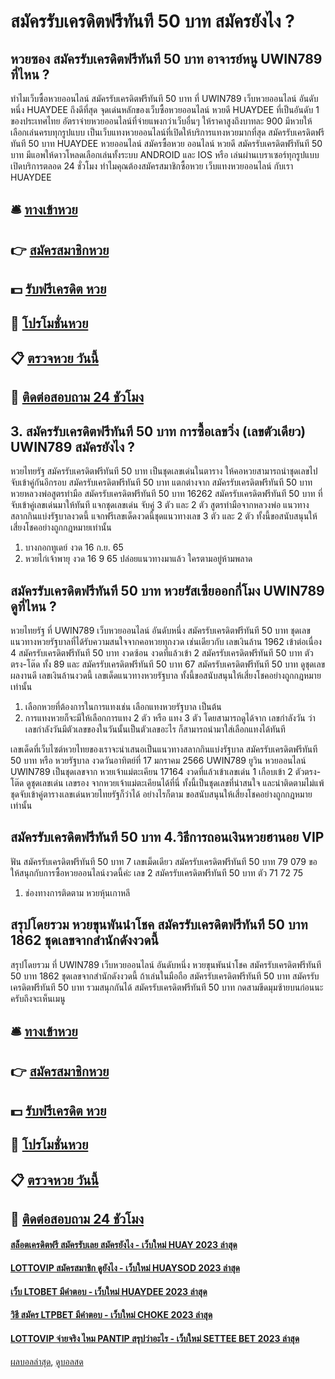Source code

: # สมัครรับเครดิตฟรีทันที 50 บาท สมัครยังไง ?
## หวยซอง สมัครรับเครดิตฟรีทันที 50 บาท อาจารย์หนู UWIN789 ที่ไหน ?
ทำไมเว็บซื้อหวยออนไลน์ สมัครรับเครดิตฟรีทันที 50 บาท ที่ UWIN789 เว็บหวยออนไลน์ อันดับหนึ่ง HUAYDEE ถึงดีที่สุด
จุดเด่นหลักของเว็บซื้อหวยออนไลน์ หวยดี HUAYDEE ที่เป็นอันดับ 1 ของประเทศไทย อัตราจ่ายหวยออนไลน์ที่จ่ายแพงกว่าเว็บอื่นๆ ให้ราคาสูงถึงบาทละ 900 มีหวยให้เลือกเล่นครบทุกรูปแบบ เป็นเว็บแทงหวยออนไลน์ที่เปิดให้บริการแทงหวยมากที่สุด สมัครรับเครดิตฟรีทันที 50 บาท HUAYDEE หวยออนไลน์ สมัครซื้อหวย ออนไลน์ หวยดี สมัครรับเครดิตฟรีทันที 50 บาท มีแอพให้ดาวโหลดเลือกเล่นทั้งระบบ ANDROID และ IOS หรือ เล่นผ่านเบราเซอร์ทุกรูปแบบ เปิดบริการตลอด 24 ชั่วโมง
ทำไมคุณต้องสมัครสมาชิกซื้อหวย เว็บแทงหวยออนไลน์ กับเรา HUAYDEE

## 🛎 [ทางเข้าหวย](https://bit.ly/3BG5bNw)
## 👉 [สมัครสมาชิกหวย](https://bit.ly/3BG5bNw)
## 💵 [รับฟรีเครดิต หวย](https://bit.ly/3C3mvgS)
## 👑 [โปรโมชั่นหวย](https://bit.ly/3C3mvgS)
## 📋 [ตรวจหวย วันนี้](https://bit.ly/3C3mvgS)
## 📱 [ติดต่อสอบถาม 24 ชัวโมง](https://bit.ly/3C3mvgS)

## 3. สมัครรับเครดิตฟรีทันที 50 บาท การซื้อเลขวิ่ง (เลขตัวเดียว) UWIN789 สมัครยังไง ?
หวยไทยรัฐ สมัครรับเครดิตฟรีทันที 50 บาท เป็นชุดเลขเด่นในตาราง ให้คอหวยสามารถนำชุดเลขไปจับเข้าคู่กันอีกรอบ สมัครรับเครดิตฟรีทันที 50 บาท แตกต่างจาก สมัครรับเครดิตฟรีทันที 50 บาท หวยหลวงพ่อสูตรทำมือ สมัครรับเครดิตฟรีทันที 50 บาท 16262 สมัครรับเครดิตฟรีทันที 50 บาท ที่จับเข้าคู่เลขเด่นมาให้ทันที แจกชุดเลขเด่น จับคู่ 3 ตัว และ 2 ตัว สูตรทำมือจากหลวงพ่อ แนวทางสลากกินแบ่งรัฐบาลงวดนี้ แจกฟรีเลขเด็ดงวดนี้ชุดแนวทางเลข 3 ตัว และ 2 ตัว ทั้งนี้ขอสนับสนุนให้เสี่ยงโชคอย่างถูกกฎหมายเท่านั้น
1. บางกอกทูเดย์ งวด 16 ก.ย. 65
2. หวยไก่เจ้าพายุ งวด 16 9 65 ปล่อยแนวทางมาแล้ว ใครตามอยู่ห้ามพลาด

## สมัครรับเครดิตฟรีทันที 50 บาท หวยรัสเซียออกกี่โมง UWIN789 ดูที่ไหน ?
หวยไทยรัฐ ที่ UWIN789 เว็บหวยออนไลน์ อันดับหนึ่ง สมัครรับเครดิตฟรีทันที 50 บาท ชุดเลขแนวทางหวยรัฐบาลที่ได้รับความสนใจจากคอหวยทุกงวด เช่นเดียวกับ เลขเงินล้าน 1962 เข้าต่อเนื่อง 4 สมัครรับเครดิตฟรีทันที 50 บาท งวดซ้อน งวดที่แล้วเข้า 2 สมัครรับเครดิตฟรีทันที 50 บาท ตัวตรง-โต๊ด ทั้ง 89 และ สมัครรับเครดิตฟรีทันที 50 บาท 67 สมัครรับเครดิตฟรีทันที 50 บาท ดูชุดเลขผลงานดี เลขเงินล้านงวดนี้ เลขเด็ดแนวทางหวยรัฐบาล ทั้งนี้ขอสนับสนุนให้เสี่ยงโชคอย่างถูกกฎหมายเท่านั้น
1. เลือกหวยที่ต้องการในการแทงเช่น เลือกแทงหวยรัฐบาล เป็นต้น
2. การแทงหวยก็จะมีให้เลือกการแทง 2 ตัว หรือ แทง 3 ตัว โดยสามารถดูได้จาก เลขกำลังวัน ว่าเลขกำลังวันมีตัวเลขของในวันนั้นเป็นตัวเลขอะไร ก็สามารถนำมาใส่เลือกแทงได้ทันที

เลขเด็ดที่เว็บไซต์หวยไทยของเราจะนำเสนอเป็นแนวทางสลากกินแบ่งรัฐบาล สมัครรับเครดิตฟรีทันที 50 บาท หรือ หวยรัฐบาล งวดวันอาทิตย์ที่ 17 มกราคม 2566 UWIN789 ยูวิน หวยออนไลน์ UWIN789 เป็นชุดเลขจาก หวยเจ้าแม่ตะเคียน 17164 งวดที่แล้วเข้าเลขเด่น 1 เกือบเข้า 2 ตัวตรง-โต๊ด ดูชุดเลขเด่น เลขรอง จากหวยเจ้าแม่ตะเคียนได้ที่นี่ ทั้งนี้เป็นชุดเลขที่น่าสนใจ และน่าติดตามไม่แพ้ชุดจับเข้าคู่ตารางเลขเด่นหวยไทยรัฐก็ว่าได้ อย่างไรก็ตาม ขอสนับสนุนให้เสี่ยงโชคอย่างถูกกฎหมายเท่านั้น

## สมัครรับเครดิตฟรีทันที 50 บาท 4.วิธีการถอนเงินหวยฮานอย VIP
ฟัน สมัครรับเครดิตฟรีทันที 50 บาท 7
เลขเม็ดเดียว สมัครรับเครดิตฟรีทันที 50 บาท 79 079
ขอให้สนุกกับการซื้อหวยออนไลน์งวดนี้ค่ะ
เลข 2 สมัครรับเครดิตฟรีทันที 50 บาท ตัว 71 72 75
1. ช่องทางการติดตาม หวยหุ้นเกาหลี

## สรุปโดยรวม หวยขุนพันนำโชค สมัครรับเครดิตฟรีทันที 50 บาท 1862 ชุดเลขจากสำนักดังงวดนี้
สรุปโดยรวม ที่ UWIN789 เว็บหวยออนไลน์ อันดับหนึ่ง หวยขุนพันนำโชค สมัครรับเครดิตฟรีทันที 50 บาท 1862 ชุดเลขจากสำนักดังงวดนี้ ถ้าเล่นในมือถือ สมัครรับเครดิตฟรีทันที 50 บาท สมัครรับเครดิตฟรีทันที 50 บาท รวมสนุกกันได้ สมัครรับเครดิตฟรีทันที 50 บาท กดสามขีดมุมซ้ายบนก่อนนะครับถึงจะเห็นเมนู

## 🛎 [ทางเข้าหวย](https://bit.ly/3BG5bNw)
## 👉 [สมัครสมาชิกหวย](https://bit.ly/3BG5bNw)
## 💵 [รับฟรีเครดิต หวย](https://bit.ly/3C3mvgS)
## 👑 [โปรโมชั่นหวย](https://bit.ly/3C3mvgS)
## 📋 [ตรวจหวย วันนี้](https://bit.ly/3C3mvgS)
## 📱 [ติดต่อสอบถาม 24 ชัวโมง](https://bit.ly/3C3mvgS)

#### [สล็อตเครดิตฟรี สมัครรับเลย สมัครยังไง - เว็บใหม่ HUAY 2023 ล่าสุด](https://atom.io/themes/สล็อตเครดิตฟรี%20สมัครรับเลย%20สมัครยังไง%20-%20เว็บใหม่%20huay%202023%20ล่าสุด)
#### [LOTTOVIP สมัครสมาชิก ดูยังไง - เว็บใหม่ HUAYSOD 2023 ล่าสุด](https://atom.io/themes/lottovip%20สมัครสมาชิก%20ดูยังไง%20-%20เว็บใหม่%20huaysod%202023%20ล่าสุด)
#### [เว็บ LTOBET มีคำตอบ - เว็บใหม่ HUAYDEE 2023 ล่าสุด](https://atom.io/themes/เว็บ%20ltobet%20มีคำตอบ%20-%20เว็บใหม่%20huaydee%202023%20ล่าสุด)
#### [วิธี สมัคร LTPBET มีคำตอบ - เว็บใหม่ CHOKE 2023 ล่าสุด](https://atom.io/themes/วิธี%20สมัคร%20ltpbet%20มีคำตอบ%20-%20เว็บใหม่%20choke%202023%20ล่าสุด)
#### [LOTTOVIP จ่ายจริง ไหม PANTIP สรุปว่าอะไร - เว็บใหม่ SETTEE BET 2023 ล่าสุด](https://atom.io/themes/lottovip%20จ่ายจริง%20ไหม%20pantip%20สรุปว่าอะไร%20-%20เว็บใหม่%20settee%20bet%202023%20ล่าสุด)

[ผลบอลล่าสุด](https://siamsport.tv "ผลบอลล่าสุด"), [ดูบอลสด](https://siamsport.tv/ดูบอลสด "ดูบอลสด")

_ _ _

### [ACTIVITY]
Return each line of the material above in which the string "บแทงหวยออนไลน" appears.

### [EXERCISE RESULT]
จุดเด่นหลักของเว็บซื้อหวยออนไลน์ หวยดี HUAYDEE ที่เป็นอันดับ 1 ของประเทศไทย อัตราจ่ายหวยออนไลน์ที่จ่ายแพงกว่าเว็บอื่นๆ ให้ราคาสูงถึงบาทละ 900 มีหวยให้เลือกเล่นครบทุกรูปแบบ เป็นเว็บแทงหวยออนไลน์ที่เปิดให้บริการแทงหวยมากที่สุด สมัครรับเครดิตฟรีทันที 50 บาท HUAYDEE หวยออนไลน์ สมัครซื้อหวย ออนไลน์ หวยดี สมัครรับเครดิตฟรีทันที 50 บาท มีแอพให้ดาวโหลดเลือกเล่นทั้งระบบ ANDROID และ IOS หรือ เล่นผ่านเบราเซอร์ทุกรูปแบบ เปิดบริการตลอด 24 ชั่วโมง
ทำไมคุณต้องสมัครสมาชิกซื้อหวย เว็บแทงหวยออนไลน์ กับเรา HUAYDEE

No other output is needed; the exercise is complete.